はじめに
私たちの身の回りは多くの印刷物で溢れています。
食品の包装や広告ポスター、ダンボールなどの様々なものに印刷技術が使用されています。
これらの印刷物は、印刷する対象によって、グラビア印刷、フレキソ印刷、オフセット印刷などに分けられます。
この印刷方式の分類については以下の記事で説明してますので、ご確認ください。
今回は複数存在する印刷方式の中でも、食品包装やパッケージなどの鮮やかさが求められるグラビア印刷に使用するインキについて解説いたします。
グラビア印刷とは
グラビア印刷は金属凹版を使用し、その凹部にインキを充填し、被印刷物にインキを移す印刷方式のことを言います。
この印刷方式の特徴を以下に記します。
①高速印刷に適する
②凹版を長期間、何度も使用することが可能
③印刷の再現性が高く、印刷物が高品質である
④プラスチックやアルミなどの幅広い物に印刷可能
また、グラビアインキは更に以下の2種類に分けられます。
・出版グラビアインキ:カタログや雑誌などの出版物に使用
・包装グラビアインキ:食品包装、パッケージなどに使用
ではこれらのインキについて説明していきます。
グラビアインキの組成
グラビアインキなどのインキはそもそも単一の物ではなく、複数の物を組み合わせた混合物となります。
基本的に皮膜を形成するための樹脂、顔料、添加剤と皮膜を形成する助剤となる溶剤の4つから成ります。
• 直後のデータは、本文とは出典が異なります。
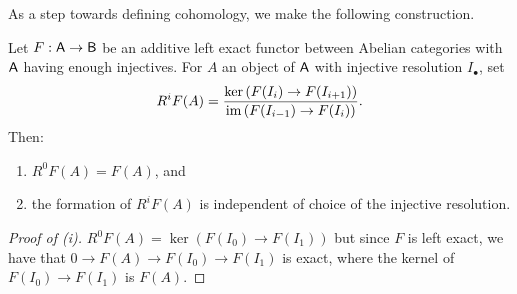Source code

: As a step towards defining cohomology, we make the following construction. 
\begin{proposition}\label{prop: derived functor of additive left exact functor}
    Let $F:\mathsf{A}\to\mathsf{B}$ be an additive left exact functor between Abelian categories with $\mathsf{A}$ having enough injectives. For $A$ an object of $\mathsf{A}$ with injective resolution $I_{\bullet}$, set 
    $$R^{i}F(A)=\frac{\ker\left(F(I_{i})\to F(I_{i+1})\right)}{\mathrm{im}\left(F(I_{i-1})\to F(I_{i})\right)}.$$
    Then:
    \begin{enumerate}[label=(\roman*)]
        \item $R^{0}F(A)=F(A)$, and 
        \item the formation of $R^{i}F(A)$ is independent of choice of the injective resolution. 
    \end{enumerate}
\end{proposition}
\begin{proof}[Proof of (i)]
    $R^{0}F(A)=\ker(F(I_{0})\to F(I_{1}))$ but since $F$ is left exact, we have that $0\to F(A)\to F(I_{0})\to F(I_{1})$ is exact, where the kernel of $F(I_{0})\to F(I_{1})$ is $F(A)$. 
\end{proof}
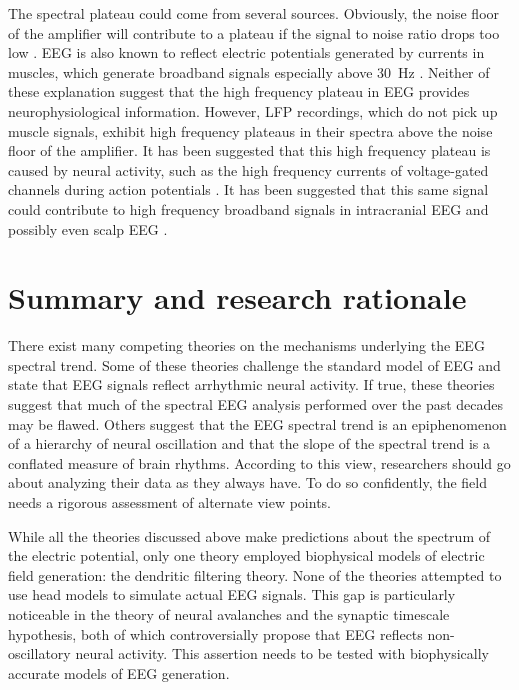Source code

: The spectral plateau could come from several sources. Obviously, the noise floor of the amplifier will contribute to a plateau if the signal to noise ratio drops too low \cite{Scheer2006}. EEG is also known to reflect electric potentials generated by currents in muscles, which generate broadband signals especially above \qty{30}{\hertz} \cite{Muthukumaraswamy2013}. Neither of these explanation suggest that the high frequency plateau in EEG provides neurophysiological information. However, LFP recordings, which do not pick up muscle signals, exhibit high frequency plateaus in their spectra above the noise floor of the amplifier. It has been suggested that this high frequency plateau is caused by neural activity, such as the high frequency currents of voltage-gated channels during action potentials \cite{Ray2008, Ray2011, Gao2016, Zanos2010}. It has been suggested that this same signal could contribute to high frequency broadband signals in intracranial EEG and possibly even scalp EEG \cite{Ray2008}.

\section{Summary and research rationale}

There exist many competing theories on the mechanisms underlying the EEG spectral trend. Some of these theories challenge the standard model of EEG and state that EEG signals reflect arrhythmic neural activity. If true, these theories suggest that much of the spectral EEG analysis performed over the past decades may be flawed. Others suggest that the EEG spectral trend is an epiphenomenon of a hierarchy of neural oscillation and that the slope of the spectral trend is a conflated measure of brain rhythms. According to this view, researchers should go about analyzing their data as they always have. To do so confidently, the field needs a rigorous assessment of alternate view points.

While all the theories discussed above make predictions about the spectrum of the electric potential, only one theory employed biophysical models of electric field generation: the dendritic filtering theory. None of the theories attempted to use head models to simulate actual EEG signals. This gap is particularly noticeable in the theory of neural avalanches and the synaptic timescale hypothesis, both of which controversially propose that EEG reflects non-oscillatory neural activity. This assertion needs to be tested with biophysically accurate models of EEG generation.

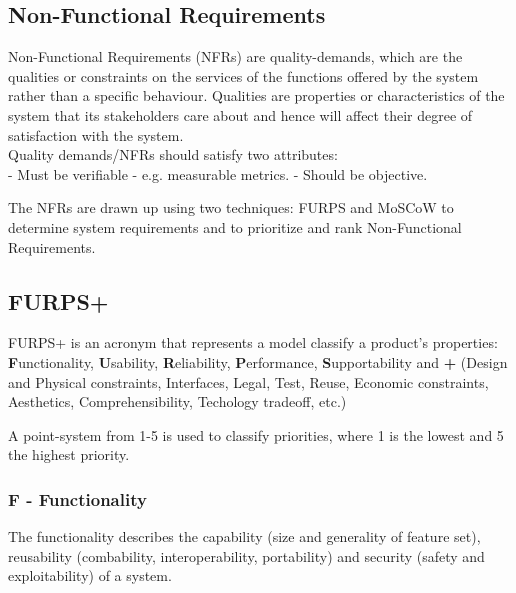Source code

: 



\subsection{Non-Functional Requirements}
Non-Functional Requirements (NFRs) are quality-demands, which are the qualities or constraints on the services of the functions offered by the system rather than a specific behaviour. Qualities are properties or characteristics of the system that its stakeholders care about and hence will affect their degree of satisfaction with the system. \\
Quality demands/NFRs should satisfy two attributes: \\
- Must be verifiable - e.g. measurable metrics.
- Should be objective. \newline

The NFRs are drawn up using two techniques: FURPS and MoSCoW to determine system requirements and to prioritize and rank Non-Functional Requirements. \\

\subsection{FURPS+}
FURPS+ is an acronym that represents a model classify a product's properties: \textbf{F}unctionality, \textbf{U}sability, \textbf{R}eliability, \textbf{P}erformance, \textbf{S}upportability and \textbf{+} (Design and Physical constraints, Interfaces, Legal, Test, Reuse, Economic constraints, Aesthetics, Comprehensibility, Techology tradeoff, etc.)  \newline

A point-system from 1-5 is used to classify priorities, where 1 is the lowest and 5 the highest priority. \\

\subsubsection{\textbf{F} - Functionality}
The functionality describes the capability (size and generality of feature set), reusability (combability, interoperability, portability) and security (safety and exploitability) of a system. \\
この組み合わせはインキの種類によって異なるのですが、出版グラビアインキの場合は以下のようになります。
1, 樹脂:全体の20~35%
2, 溶剤:全体の40~65%
3, 顔料:全体の15~30%
4, 添加剤:全体の1~2%
包装グラビアインキの場合では、以下のようになります。
1, 樹脂:全体の10~25%
2, 溶剤:30~75%
3, 顔料:5~55%
4, 添加剤:1~5%
ではそれぞれの役割について解説していきます。
樹脂
樹脂はインキの被印刷物への密着性を高めてくれる物質です。
インキにとって樹脂は非常に重要であり、性能が不足すると、インキ塗膜がベタ付いたり、剥がれてしまいます。
そのため、樹脂には以下の性能が求められます。
①溶剤に綺麗に溶けること
②印刷後に表面がベタつかないこと
③被印刷物との密着性が良好であること
④樹脂がブロッキングしないこと
ブロッキングとは、樹脂同士が固まってしまうことを言います。
例を挙げますと、消しゴム同士を合わせたまま、長期間置いておくとくっついてしまいます。このような現象がブロッキングです。
インキに使われる樹脂ですが、用途に応じて様々な種類が使い分けられています。
代表的に使用されている樹脂を以下に記します。
①ロジン系樹脂
②ニトロセルロース
③塩化ビニル-酢酸ビニル共重合樹脂
④塩素化PP樹脂
⑤ウレタン樹脂
これらの樹脂の中でも、紙用として特に使用されているものがロジン系樹脂になります。
ロジン系樹脂
ロジンという言葉にあまり馴染みがない方も多いと思いますので、説明させていただきます。
ロジンは松の木から取れる樹脂のことを指します。
このロジンは様々な構造をもつ樹脂酸から成る混合物ですが、主にアビエチン酸という、環構造を3つ、カルボン酸を1つ持ったような構造式をしています。
ロジンは上記のような構造から、紙やプラスチックなどの被印刷物との密着性が良好であり、様々な変性をかけることが可能になってます。
溶剤
インキは塗工性を高めるために、有機溶剤に溶解させて使用します。
有機溶剤には無数の種類がありますが、基本的にインキは乾燥性が求められるため、乾きやすい低沸点の溶剤が使用されます。
例えば、トルエンや酢酸エチル、酢酸プロピル、イソプロパノール、メチルエチルケトンなどが挙げられます。
昨今では環境対応が強く望まれているため、毒性の高い有機溶剤に変わり、低毒性のエタノールや水の使用も進められています。
顔料
顔料はインキの色を出すために使用される物質です。
色を出すための最も重要な物質になりますので、顔料にはインキへの分散性、分散安定性が求められます。
インキへの分散性を出すためには、顔料の粒径や給油量、形状、酸性度が関わっています。
しかし、顔料の製造方法に関してはメーカーで秘匿されておりますので、詳細を知ることは中々難しいでしょう。
添加剤
添加剤はインキに不足する機能を補うために加える物になります。
添加剤を使い分けることで、インキ皮膜の補強、可塑化、酸化防止、帯電防止、消泡、顔料分散などの様々な機能を追加することができます。
まとめ
今回はグラビア印刷・インキについて解説しました。
インキ自体はありふれており、見慣れたものだと思いますが、その組成や用途は中々知られていません。
この記事を機に、インキに関心を持っていただけたら幸いです。